Fixing the EXCEPTION_ACCESS_VIOLATION generated while debugging the suspended processes on Windows
Today we'll discuss one rather mysterious problem that I've encountered while writing my own native debugger for Windows.
The task I was solving was in attaching a debugger written using the Windows
Debugger API to the process that has just been started with a CREATE_SUSPENDED
flag.
The standard (and basically the only) way to attach a native debugger is a
DebugActiveProcess
call. According to the
documentation, this function will suspend all the threads in the target
process, and then generate some initial debug events (that will be received by
the following WaitForDebugEvent
call), and then
will resume the threads. It is also noted that this function should generate an
EXCEPTION_DEBUG_EVENT
.
Unfortunately, this isn't true if the target process is suspended at the moment of the attach.
- The threads that were suspended at the moment of the attach won't be
automatically resumed after the
DebugActiveProcess
call. Yes, this is probably good and expected, but I have a feeling that the documentation could be more explicit on that. - An
EXCEPTION_DEBUG_EVENT
won't be generated on attaching to a process that was just started with theCREATE_SUSPENDED
flag. This surprises most of the people who had the native debugging experience, but believe me: that's true. This event won't be generated.

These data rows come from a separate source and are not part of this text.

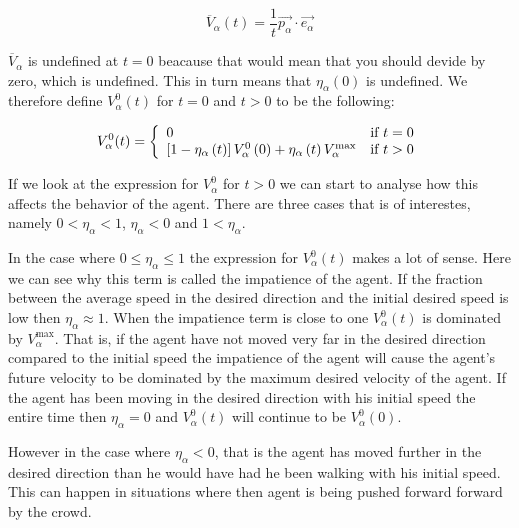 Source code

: \begin{equation}\label{averagespeed}
   \overline{V}_{\alpha} \left( t \right) =
   \frac{1}{t} \vec{p_{\alpha}}\cdot \vec{e_{\alpha}} 
\end{equation}

$\overline{V}_{\alpha}$ is undefined at $t=0$ beacause that would mean 
that you should devide by zero, which is undefined. This in turn means 
that $\eta_{\alpha}(0)$ is undefined. We therefore define 
$V_{\alpha}^{0}(t)$ for $t=0$ and $t>0$ to be the following:

\[
  V_{\alpha}^{0} (t) = \left\{ 
  \begin{array}{l l}
    0 & \text{if $t=0$}\\
    \left[ 1 - \eta_{\alpha} \left( t \right) \right] 
    V_{\alpha}^{0} \left( 0 \right) +
    \eta_{\alpha} \left( t \right)V_{\alpha}^{\text{max}} & \text{if 
    $t > 0$}\\
  \end{array} \right.
\]

If we look at the expression for $V_{\alpha}^{0}$ for $t>0$ we can 
start to analyse how this affects the behavior of the agent. There 
are three cases that is of interestes, namely $0 < \eta_{\alpha} < 1$, 
$\eta_{\alpha} < 0$ and $1 < \eta_{\alpha} $.

In the case where $0 \leq \eta_{\alpha} \leq 1$ the expression for 
$V_{\alpha}^{0} \left( t \right)$ makes a lot of sense. Here we can see why this term 
is called the impatience of the agent. If the fraction  between the average 
speed in the desired direction and the initial desired speed is low then 
$\eta_{\alpha} \approx 1$. 
When the impatience term is close to one $V_{\alpha}^{0} \left( t \right)$ is 
dominated by $V_{\alpha}^{\text{max}}$. That is, if the agent have not moved 
very far in the desired direction compared to the initial speed the impatience 
of the agent will cause the agent's future velocity to be dominated by the 
maximum desired velocity of the agent. 
If the agent has been moving in the desired direction with his initial speed 
the entire time then $\eta_{\alpha} = 0$  and $V_{\alpha}^{0} \left( t 
\right)$ will continue to be $V_{\alpha}^{0} \left( 0 \right)$. 

However in the case where $\eta_{\alpha} < 0$, that is the agent has moved 
further in the desired direction than he would have had he been walking with his 
initial speed. This can happen in situations where then agent is being pushed 
forward forward by the crowd.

The documentation isn't only incomplete in a sense that it doesn't cover the
CREATE_SUSPENDED
flag; it also doesn't mention one very important thing: the
DebugActiveProcess
call will create a new thread in the target process. This
thread is necessary for some technical things in a debugger, and it will execute
some code.
This doesn't sound like a problem, right?
Hell it does.
There's a chance (with probability dependent on the target process architecture and OS version) that the debuggee process will fail immediately after you attach to it. I've been experimenting on a 64-bit Windows 10 version (build 1903) and have checked both 32-bit and 64-bit processes. 64-bit processes seems safe, but 32-bit ones will break in about 1.5% of all the cases. Looks like any process could be prone to this issue: both native and .NET processes, GUI and console ones were failing in my tests. In an answer to my Stack Overflow question (which we'll discuss below), a user named @RbMm claims that the processes would always fail on Windows XP.

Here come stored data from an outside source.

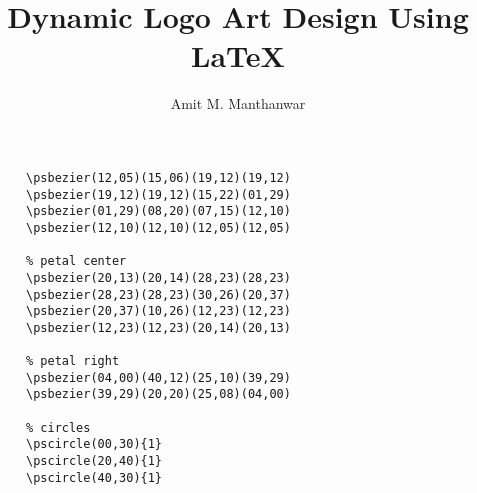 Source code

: \documentclass{pst-icon}
\title{Dynamic Logo Art Design Using \LaTeX}
\author{Amit M. Manthanwar}
\begin{document}
\maketitle
\begin{figure}[!h]
\centering%
%
\end{figure}%
\listingsTeX
\begin{figure}[!h]
\centering%
\begin{lstlisting}[basicstyle=\normalsize, title=\large{Construction},aboveskip=15mm,belowskip=10mm,abovecaptionskip=0mm,belowcaptionskip=4mm]
% petal left
\psbezier(12,05)(15,06)(19,12)(19,12)
\psbezier(19,12)(19,12)(15,22)(01,29)
\psbezier(01,29)(08,20)(07,15)(12,10)
\psbezier(12,10)(12,10)(12,05)(12,05)

% petal center
\psbezier(20,13)(20,14)(28,23)(28,23)
\psbezier(28,23)(28,23)(30,26)(20,37)
\psbezier(20,37)(10,26)(12,23)(12,23)
\psbezier(12,23)(12,23)(20,14)(20,13)

% petal right
\psbezier(04,00)(40,12)(25,10)(39,29)
\psbezier(39,29)(20,20)(25,08)(04,00)

% circles
\pscircle(00,30){1}
\pscircle(20,40){1}
\pscircle(40,30){1}
\end{lstlisting}
\end{figure}
\end{document}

The "clean" (non-erroneous) debugging session goes like that:
CREATE_PROCESS_DEBUG_EVENT
LOAD_DLL_DEBUG_EVENT
(which supposedly reports aboutntdll.dll
loading, but I never got the name via the debugging API, which is documented and thus fine)CREATE_THREAD_DEBUG_EVENT
LOAD_DLL_DEBUG_EVENT
[…] — after this, many DLLs get loaded into the target process and everything looks okay, the process works as intended
If you're unlucky, then your debugging session will hold the following events:
CREATE_PROCESS_DEBUG_EVENT
LOAD_DLL_DEBUG_EVENT
CREATE_THREAD_DEBUG_EVENT
EXCEPTION_DEBUG_EVENT
:EXCEPTION_ACCESS_VIOLATION
(which I never was able to gather details for: it reports a DEP violation by passing8
in theEXCEPTION_RECORD::ExceptionInformation
array, and the address is empty)
After that, the debuggee is in an exception state, and the debug process cannot be proceeded normally. Your debuggee is doomed and will terminate soon.

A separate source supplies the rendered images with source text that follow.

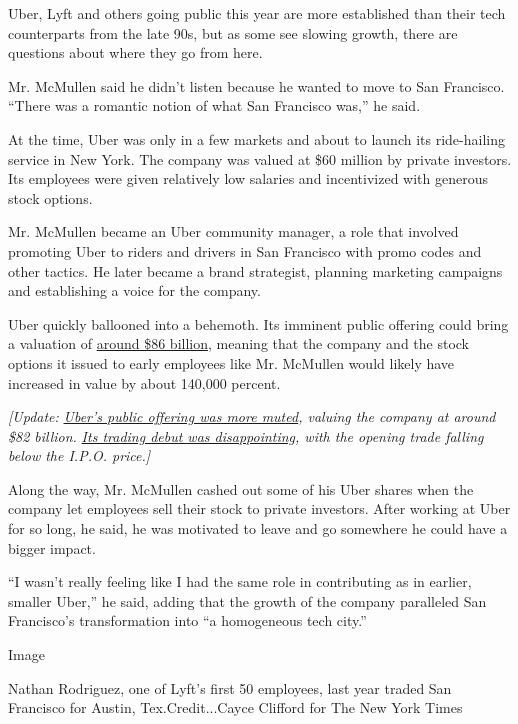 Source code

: Uber, Lyft and others going public this year are more established than
their tech counterparts from the late 90s, but as some see slowing
growth, there are questions about where they go from here.

Mr. McMullen said he didn't listen because he wanted to move to San
Francisco. ``There was a romantic notion of what San Francisco was,'' he
said.

At the time, Uber was only in a few markets and about to launch its
ride-hailing service in New York. The company was valued at \$60 million
by private investors. Its employees were given relatively low salaries
and incentivized with generous stock options.

Mr. McMullen became an Uber community manager, a role that involved
promoting Uber to riders and drivers in San Francisco with promo codes
and other tactics. He later became a brand strategist, planning
marketing campaigns and establishing a voice for the company.

Uber quickly ballooned into a behemoth. Its imminent public offering
could bring a valuation of
\href{https://www.nytimes.com/2019/05/08/technology/uber-ipo-price.html}{around
\$86 billion}, meaning that the company and the stock options it issued
to early employees like Mr. McMullen would likely have increased in
value by about 140,000 percent.

\emph{{[}Update:}
\href{https://www.nytimes.com/2019/05/09/technology/uber-ipo-price.html}{\emph{Uber's
public offering was more muted}}\emph{, valuing the company at around
\$82 billion. \textbar{}}
\href{https://www.nytimes.com/2019/05/10/technology/uber-stock-price-ipo.html}{\emph{Its
trading debut was disappointing}}\emph{, with the opening trade falling
below the I.P.O. price.{]}}

Along the way, Mr. McMullen cashed out some of his Uber shares when the
company let employees sell their stock to private investors. After
working at Uber for so long, he said, he was motivated to leave and go
somewhere he could have a bigger impact.

``I wasn't really feeling like I had the same role in contributing as in
earlier, smaller Uber,'' he said, adding that the growth of the company
paralleled San Francisco's transformation into ``a homogeneous tech
city.''

Image

Nathan Rodriguez, one of Lyft's first 50 employees, last year traded San
Francisco for Austin, Tex.Credit...Cayce Clifford for The New York Times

I've been debugging my debuggers for quite a long time, and finally decided to ask a question on the Stack Overflow site. Surprisingly enough, my question soon started to receive comments and then even an answer by @RbMm (who single-handedly seems to deal with all the debugger API-related questions on the whole Stack Overflow, much gratitude for that).
So, why is this happening? From @RbMm description and some other reads over
the Internet, I think we can conclude the following. The system runtime (CRT
maybe?) requires the debuggee to perform some initialization. This usually
occurs on a first call to runtime facilities in the process' lifetime, and it is
performed by the first thread which calls the runtime facilities. Usually, when
the debugger is attached to some live process, this initialization is already
performed, so no problem there. But if the debugger is attached to a process
that is in suspended state due to being started with the CREATE_SUSPENDED
flag, then we're in trouble: the new thread created by the DebugActiveProcess
call may perform this initialization. And initializing the system runtime
(whatever it is) in any thread other than main leads to the issue at hand.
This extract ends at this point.